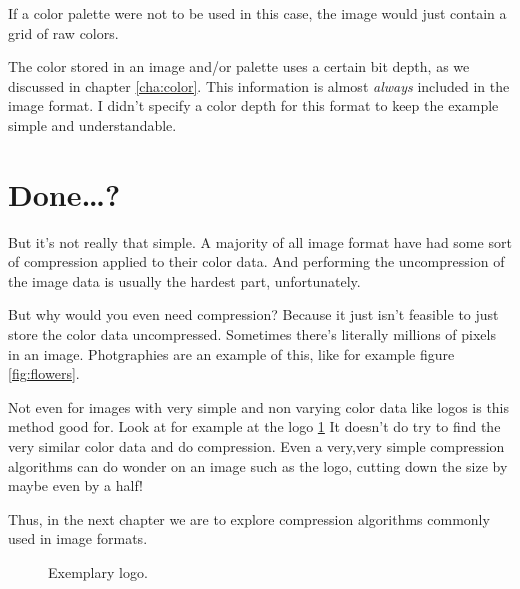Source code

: \begin{refsection}
  If a color palette were not to be used in this case, the image would
  just contain a grid of raw colors.

  The color stored in an image and/or palette uses a certain bit
  depth, as we discussed in chapter \ref{cha:color}. This information
  is almost \textit{always} included in the image format. I didn't
  specify a color depth for this format to keep the example simple and
  understandable.

  \section{Done\dots?}
  \label{sec:done}

  But it's not really that simple. A majority of all image format have
  had some sort of compression applied to their color data. And
  performing the uncompression of the image data is usually the
  hardest part, unfortunately.

  But why would you even need compression?  Because it just isn't
  feasible to just store the color data uncompressed. Sometimes
  there's literally millions of pixels in an image. Photgraphies are
  an example of this, like for example figure \ref{fig:flowers}.

  Not even for images with very simple and non varying color data like
  logos is this method good for. Look at for example at the logo
  \ref{fig:logo} It doesn't do try to find the very similar color data
  and do compression. Even a very,very simple compression algorithms
  can do wonder on an image such as the logo,  cutting down the size by
  maybe even by a half!

  Thus, in the next chapter we are to explore compression algorithms
  commonly used in image formats.


  \begin{figure}[h!]
    \centering
    \newcommand{\shieldcolor}{red}
    \caption{Exemplary logo.}
    \label{fig:logo}
  \end{figure}


\end{refsection}
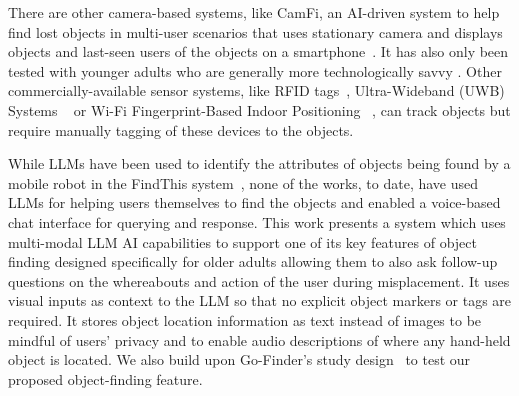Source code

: There are other camera-based systems, like CamFi, an AI-driven system to help find lost objects in multi-user scenarios that uses stationary camera and displays objects and last-seen users of the objects on a smartphone~\cite{yan2022camfi}. It has also only been tested with younger adults who are generally more technologically savvy \cite{olson2011diffusion}. 
Other commercially-available sensor systems, like RFID tags~\cite{lin2005object,abowd2002aware}, Ultra-Wideband (UWB) Systems ~\cite{fontana2002ultra} or Wi-Fi Fingerprint-Based Indoor Positioning ~\cite{he2015wi, nabati2023real}, can track objects but require manually tagging of these devices to the objects.


While LLMs have been used to identify the attributes of objects being found by a mobile robot in the FindThis system~\cite{majumdar2023findthis}, none of the works, to date, have used LLMs for helping users themselves to find the objects and enabled a voice-based chat interface for querying and response. This work presents a system which uses multi-modal LLM AI capabilities to support one of its key features of object finding designed specifically for older adults allowing them to also ask follow-up questions on the whereabouts and action of the user during misplacement. It uses visual inputs as context to the LLM so that no explicit object markers or tags are required. It stores object location information as text instead of images to be mindful of users' privacy and to enable audio descriptions of where any hand-held object is located. We also build upon Go-Finder's study design~\cite{gofinder} to test our proposed object-finding feature.






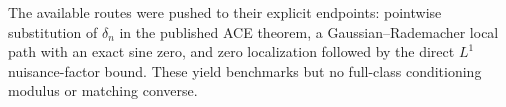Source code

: The available routes were pushed to their explicit endpoints: pointwise substitution of \(\delta_n\) in the published ACE theorem, a Gaussian--Rademacher local path with an exact sine zero, and zero localization followed by the direct \(L^1\) nuisance-factor bound. These yield benchmarks but no full-class conditioning modulus or matching converse.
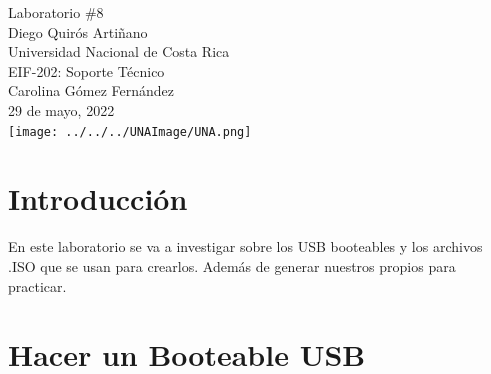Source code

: \documentclass[stu, 12pt, letterpaper, donotrepeattitle, floatsintext, natbib, helv]{apa7}
\begin{document}
\begin{titlepage}
    \centering
    \vfill
    \LARGE Laboratorio \#8\\
    \vskip2cm
    \large Diego Quirós Artiñano \\
    Universidad Nacional de Costa Rica \\
    EIF-202: Soporte Técnico \\ 
    Carolina Gómez Fernández \\
    29 de mayo, 2022 \\
    \vfill
    \texttt{[image: ../../../UNAImage/UNA.png]} \\
    \vfill
    \vfill
\end{titlepage}

\addto{}
\tableofcontents
\setcounter{tocdepth}{2}
\newpage
\renewcommand{\listfigurename}{\largeÍndice de fíguras}
\listoffigures
\newpage


\section*{Introducción}
{}

En este laboratorio se va a investigar sobre los USB booteables y los archivos .ISO que se usan para crearlos. Además de generar nuestros propios para practicar.

\section*{Hacer un Booteable USB}
{}
\end{document}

* * * *

Retype the listing above exactly. Pictures are not part of the copy.

### Result of this task
Source code

: \begin{refsection}
  If a color palette were not to be used in this case, the image would
  just contain a grid of raw colors.

  The color stored in an image and/or palette uses a certain bit
  depth, as we discussed in chapter \ref{cha:color}. This information
  is almost \textit{always} included in the image format. I didn't
  specify a color depth for this format to keep the example simple and
  understandable.

  \section{Done\dots?}
  \label{sec:done}

  But it's not really that simple. A majority of all image format have
  had some sort of compression applied to their color data. And
  performing the uncompression of the image data is usually the
  hardest part, unfortunately.

  But why would you even need compression?  Because it just isn't
  feasible to just store the color data uncompressed. Sometimes
  there's literally millions of pixels in an image. Photgraphies are
  an example of this, like for example figure \ref{fig:flowers}.

  Not even for images with very simple and non varying color data like
  logos is this method good for. Look at for example at the logo
  \ref{fig:logo} It doesn't do try to find the very similar color data
  and do compression. Even a very,very simple compression algorithms
  can do wonder on an image such as the logo,  cutting down the size by
  maybe even by a half!

  Thus, in the next chapter we are to explore compression algorithms
  commonly used in image formats.


  \begin{figure}[h!]
    \centering
    \newcommand{\shieldcolor}{red}
    \caption{Exemplary logo.}
    \label{fig:logo}
  \end{figure}


\end{refsection}
Source code

: There are other camera-based systems, like CamFi, an AI-driven system to help find lost objects in multi-user scenarios that uses stationary camera and displays objects and last-seen users of the objects on a smartphone~\cite{yan2022camfi}. It has also only been tested with younger adults who are generally more technologically savvy \cite{olson2011diffusion}. 
Other commercially-available sensor systems, like RFID tags~\cite{lin2005object,abowd2002aware}, Ultra-Wideband (UWB) Systems ~\cite{fontana2002ultra} or Wi-Fi Fingerprint-Based Indoor Positioning ~\cite{he2015wi, nabati2023real}, can track objects but require manually tagging of these devices to the objects.


While LLMs have been used to identify the attributes of objects being found by a mobile robot in the FindThis system~\cite{majumdar2023findthis}, none of the works, to date, have used LLMs for helping users themselves to find the objects and enabled a voice-based chat interface for querying and response. This work presents a system which uses multi-modal LLM AI capabilities to support one of its key features of object finding designed specifically for older adults allowing them to also ask follow-up questions on the whereabouts and action of the user during misplacement. It uses visual inputs as context to the LLM so that no explicit object markers or tags are required. It stores object location information as text instead of images to be mindful of users' privacy and to enable audio descriptions of where any hand-held object is located. We also build upon Go-Finder's study design~\cite{gofinder} to test our proposed object-finding feature.






Source code

: The available routes were pushed to their explicit endpoints: pointwise substitution of \(\delta_n\) in the published ACE theorem, a Gaussian--Rademacher local path with an exact sine zero, and zero localization followed by the direct \(L^1\) nuisance-factor bound. These yield benchmarks but no full-class conditioning modulus or matching converse.
Source code

: \documentclass[stu, 12pt, letterpaper, donotrepeattitle, floatsintext, natbib, helv]{apa7}
\begin{document}
\begin{titlepage}
    \centering
    \vfill
    \LARGE Laboratorio \#8\\
    \vskip2cm
    \large Diego Quirós Artiñano \\
    Universidad Nacional de Costa Rica \\
    EIF-202: Soporte Técnico \\ 
    Carolina Gómez Fernández \\
    29 de mayo, 2022 \\
    \vfill
    \texttt{[image: ../../../UNAImage/UNA.png]} \\
    \vfill
    \vfill
\end{titlepage}

\addto{}
\tableofcontents
\setcounter{tocdepth}{2}
\newpage
\renewcommand{\listfigurename}{\largeÍndice de fíguras}
\listoffigures
\newpage


\section*{Introducción}
{}

En este laboratorio se va a investigar sobre los USB booteables y los archivos .ISO que se usan para crearlos. Además de generar nuestros propios para practicar.

\section*{Hacer un Booteable USB}
{}
\end{document}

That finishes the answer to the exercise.